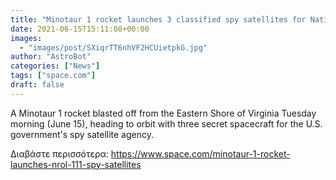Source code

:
 ```yaml
---
title: "Minotaur 1 rocket launches 3 classified spy satellites for National Reconnaissance Office"
date: 2021-06-15T15:11:08+00:00
images:
  - "images/post/SXiqrTT6nhVF2HCUietpkG.jpg"
author: "AstroBot"
categories: ["News"]
tags: ["space.com"]
draft: false
---
```


A Minotaur 1 rocket blasted off from the Eastern Shore of Virginia Tuesday morning (June 15), heading to orbit with three secret spacecraft for the U.S. government's spy satellite agency. 

Διαβάστε περισσότερα: https://www.space.com/minotaur-1-rocket-launches-nrol-111-spy-satellites
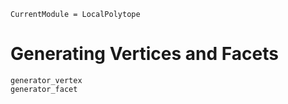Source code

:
 ```@meta
CurrentModule = LocalPolytope
```
# Generating Vertices and Facets

```@docs
generator_vertex
generator_facet
```
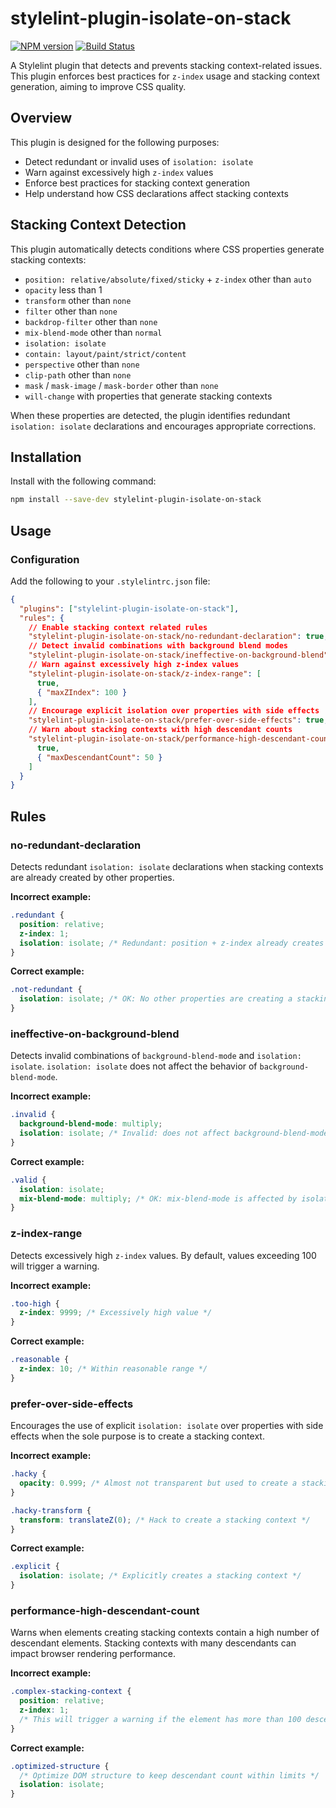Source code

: # stylelint-plugin-isolate-on-stack

[![NPM version](https://img.shields.io/npm/v/stylelint-plugin-isolate-on-stack.svg)](https://www.npmjs.org/package/stylelint-plugin-isolate-on-stack)
[![Build Status](https://github.com/hiro0218/stylelint-plugin-isolate-on-stack/workflows/CI/badge.svg)](https://github.com/hiro0218/stylelint-plugin-isolate-on-stack/actions)

A Stylelint plugin that detects and prevents stacking context-related issues. This plugin enforces best practices for `z-index` usage and stacking context generation, aiming to improve CSS quality.

## Overview

This plugin is designed for the following purposes:

- Detect redundant or invalid uses of `isolation: isolate`
- Warn against excessively high `z-index` values
- Enforce best practices for stacking context generation
- Help understand how CSS declarations affect stacking contexts

## Stacking Context Detection

This plugin automatically detects conditions where CSS properties generate stacking contexts:

- `position: relative/absolute/fixed/sticky` + `z-index` other than `auto`
- `opacity` less than 1
- `transform` other than `none`
- `filter` other than `none`
- `backdrop-filter` other than `none`
- `mix-blend-mode` other than `normal`
- `isolation: isolate`
- `contain: layout/paint/strict/content`
- `perspective` other than `none`
- `clip-path` other than `none`
- `mask` / `mask-image` / `mask-border` other than `none`
- `will-change` with properties that generate stacking contexts

When these properties are detected, the plugin identifies redundant `isolation: isolate` declarations and encourages appropriate corrections.

## Installation

Install with the following command:

```bash
npm install --save-dev stylelint-plugin-isolate-on-stack
```

## Usage

### Configuration

Add the following to your `.stylelintrc.json` file:

```json
{
  "plugins": ["stylelint-plugin-isolate-on-stack"],
  "rules": {
    // Enable stacking context related rules
    "stylelint-plugin-isolate-on-stack/no-redundant-declaration": true,
    // Detect invalid combinations with background blend modes
    "stylelint-plugin-isolate-on-stack/ineffective-on-background-blend": true,
    // Warn against excessively high z-index values
    "stylelint-plugin-isolate-on-stack/z-index-range": [
      true,
      { "maxZIndex": 100 }
    ],
    // Encourage explicit isolation over properties with side effects
    "stylelint-plugin-isolate-on-stack/prefer-over-side-effects": true,
    // Warn about stacking contexts with high descendant counts
    "stylelint-plugin-isolate-on-stack/performance-high-descendant-count": [
      true,
      { "maxDescendantCount": 50 }
    ]
  }
}
```

## Rules

### no-redundant-declaration

Detects redundant `isolation: isolate` declarations when stacking contexts are already created by other properties.

**Incorrect example:**

```css
.redundant {
  position: relative;
  z-index: 1;
  isolation: isolate; /* Redundant: position + z-index already creates a stacking context */
}
```

**Correct example:**

```css
.not-redundant {
  isolation: isolate; /* OK: No other properties are creating a stacking context */
}
```

### ineffective-on-background-blend

Detects invalid combinations of `background-blend-mode` and `isolation: isolate`. `isolation: isolate` does not affect the behavior of `background-blend-mode`.

**Incorrect example:**

```css
.invalid {
  background-blend-mode: multiply;
  isolation: isolate; /* Invalid: does not affect background-blend-mode */
}
```

**Correct example:**

```css
.valid {
  isolation: isolate;
  mix-blend-mode: multiply; /* OK: mix-blend-mode is affected by isolation */
}
```

### z-index-range

Detects excessively high `z-index` values. By default, values exceeding 100 will trigger a warning.

**Incorrect example:**

```css
.too-high {
  z-index: 9999; /* Excessively high value */
}
```

**Correct example:**

```css
.reasonable {
  z-index: 10; /* Within reasonable range */
}
```

### prefer-over-side-effects

Encourages the use of explicit `isolation: isolate` over properties with side effects when the sole purpose is to create a stacking context.

**Incorrect example:**

```css
.hacky {
  opacity: 0.999; /* Almost not transparent but used to create a stacking context */
}

.hacky-transform {
  transform: translateZ(0); /* Hack to create a stacking context */
}
```

**Correct example:**

```css
.explicit {
  isolation: isolate; /* Explicitly creates a stacking context */
}
```

### performance-high-descendant-count

Warns when elements creating stacking contexts contain a high number of descendant elements. Stacking contexts with many descendants can impact browser rendering performance.

**Incorrect example:**

```css
.complex-stacking-context {
  position: relative;
  z-index: 1;
  /* This will trigger a warning if the element has more than 100 descendants */
}
```

**Correct example:**

```css
.optimized-structure {
  /* Optimize DOM structure to keep descendant count within limits */
  isolation: isolate;
}
```

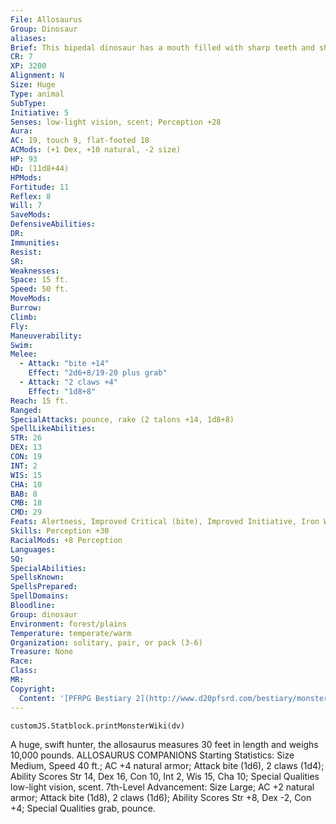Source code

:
 ```yaml
---
File: Allosaurus
Group: Dinosaur
aliases: 
Brief: This bipedal dinosaur has a mouth filled with sharp teeth and short, powerful arms that end in sharp claws.
CR: 7
XP: 3200
Alignment: N
Size: Huge
Type: animal
SubType: 
Initiative: 5
Senses: low-light vision, scent; Perception +28
Aura: 
AC: 19, touch 9, flat-footed 18
ACMods: (+1 Dex, +10 natural, -2 size)
HP: 93
HD: (11d8+44)
HPMods: 
Fortitude: 11
Reflex: 8
Will: 7
SaveMods: 
DefensiveAbilities: 
DR: 
Immunities: 
Resist: 
SR: 
Weaknesses: 
Space: 15 ft.
Speed: 50 ft.
MoveMods: 
Burrow: 
Climb: 
Fly: 
Maneuverability: 
Swim: 
Melee: 
  - Attack: "bite +14"
    Effect: "2d6+8/19-20 plus grab"
  - Attack: "2 claws +4"
    Effect: "1d8+8"
Reach: 15 ft.
Ranged: 
SpecialAttacks: pounce, rake (2 talons +14, 1d8+8)
SpellLikeAbilities: 
STR: 26
DEX: 13
CON: 19
INT: 2
WIS: 15
CHA: 10
BAB: 8
CMB: 18
CMD: 29
Feats: Alertness, Improved Critical (bite), Improved Initiative, Iron Will, Nimble Moves, Run
Skills: Perception +30
RacialMods: +8 Perception
Languages: 
SQ: 
SpecialAbilities: 
SpellsKnown: 
SpellsPrepared: 
SpellDomains: 
Bloodline: 
Group: dinosaur
Environment: forest/plains
Temperature: temperate/warm
Organization: solitary, pair, or pack (3-6)
Treasure: None
Race: 
Class: 
MR: 
Copyright:
  Content: '[PFRPG Bestiary 2](http://www.d20pfsrd.com/bestiary/monster-listings/animals/dinosaur/allosaurus)'
---
```

```dataviewjs
customJS.Statblock.printMonsterWiki(dv)
```
A huge, swift hunter, the allosaurus measures 30 feet in length and weighs 10,000 pounds.   ALLOSAURUS COMPANIONS  Starting Statistics: Size Medium, Speed 40 ft.; AC +4 natural armor; Attack bite (1d6), 2 claws (1d4); Ability Scores Str 14, Dex 16, Con 10, Int 2, Wis 15, Cha 10; Special Qualities low-light vision, scent.  7th-Level Advancement: Size Large; AC +2 natural armor; Attack bite (1d8), 2 claws (1d6); Ability Scores Str +8, Dex -2, Con +4; Special Qualities grab, pounce.
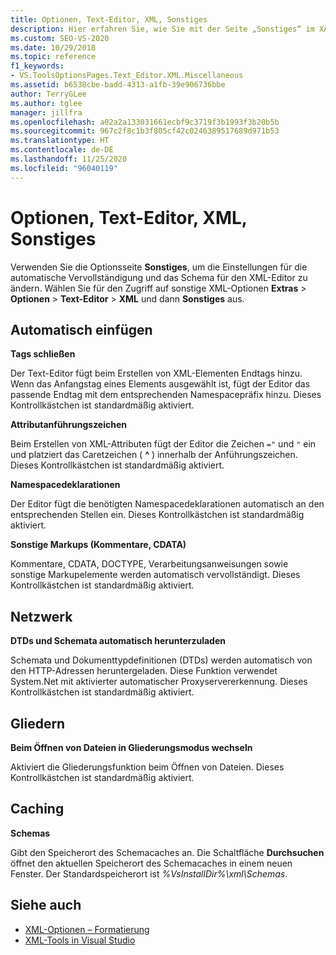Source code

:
 ```yaml
---
title: Optionen, Text-Editor, XML, Sonstiges
description: Hier erfahren Sie, wie Sie mit der Seite „Sonstiges“ im XAML-Abschnitt die Einstellungen des XML-Editors für die automatische Vervollständigung und das Schema ändern.
ms.custom: SEO-VS-2020
ms.date: 10/29/2018
ms.topic: reference
f1_keywords:
- VS.ToolsOptionsPages.Text_Editor.XML.Miscellaneous
ms.assetid: b6538cbe-badd-4313-a1fb-39e906736bbe
author: TerryGLee
ms.author: tglee
manager: jillfra
ms.openlocfilehash: a02a2a133031661ecbf9c3719f3b1993f3b20b5b
ms.sourcegitcommit: 967c2f8c1b3f805cf42c0246389517689d971b53
ms.translationtype: HT
ms.contentlocale: de-DE
ms.lasthandoff: 11/25/2020
ms.locfileid: "96040119"
---
```

# <a name="options-text-editor-xml-miscellaneous"></a>Optionen, Text-Editor, XML, Sonstiges

Verwenden Sie die Optionsseite **Sonstiges**, um die Einstellungen für die automatische Vervollständigung und das Schema für den XML-Editor zu ändern. Wählen Sie für den Zugriff auf sonstige XML-Optionen **Extras** > **Optionen** > **Text-Editor** > **XML** und dann **Sonstiges** aus.

## <a name="auto-insert"></a>Automatisch einfügen

**Tags schließen**

Der Text-Editor fügt beim Erstellen von XML-Elementen Endtags hinzu. Wenn das Anfangstag eines Elements ausgewählt ist, fügt der Editor das passende Endtag mit dem entsprechenden Namespacepräfix hinzu. Dieses Kontrollkästchen ist standardmäßig aktiviert.

**Attributanführungszeichen**

Beim Erstellen von XML-Attributen fügt der Editor die Zeichen `="` und `"` ein und platziert das Caretzeichen ( **^** ) innerhalb der Anführungszeichen. Dieses Kontrollkästchen ist standardmäßig aktiviert.

**Namespacedeklarationen**

Der Editor fügt die benötigten Namespacedeklarationen automatisch an den entsprechenden Stellen ein. Dieses Kontrollkästchen ist standardmäßig aktiviert.

**Sonstige Markups (Kommentare, CDATA)**

Kommentare, CDATA, DOCTYPE, Verarbeitungsanweisungen sowie sonstige Markupelemente werden automatisch vervollständigt. Dieses Kontrollkästchen ist standardmäßig aktiviert.

## <a name="network"></a>Netzwerk

**DTDs und Schemata automatisch herunterzuladen**

Schemata und Dokumenttypdefinitionen (DTDs) werden automatisch von den HTTP-Adressen heruntergeladen. Diese Funktion verwendet System.Net mit aktivierter automatischer Proxyservererkennung. Dieses Kontrollkästchen ist standardmäßig aktiviert.

## <a name="outlining"></a>Gliedern

**Beim Öffnen von Dateien in Gliederungsmodus wechseln**

Aktiviert die Gliederungsfunktion beim Öffnen von Dateien. Dieses Kontrollkästchen ist standardmäßig aktiviert.

## <a name="caching"></a>Caching

**Schemas**

Gibt den Speicherort des Schemacaches an. Die Schaltfläche **Durchsuchen** öffnet den aktuellen Speicherort des Schemacaches in einem neuen Fenster. Der Standardspeicherort ist *%VsInstallDir%\xml\Schemas*.

## <a name="see-also"></a>Siehe auch

- [XML-Optionen – Formatierung](options-text-editor-xml-formatting.md)
- [XML-Tools in Visual Studio](../../xml-tools/xml-tools-in-visual-studio.md)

Your assignment: Where a line in the records above contains the string "warning", return that line.

Response for this exercise:
Detects excessively high `z-index` values. By default, values exceeding 100 will trigger a warning.
  /* This will trigger a warning if the element has more than 100 descendants */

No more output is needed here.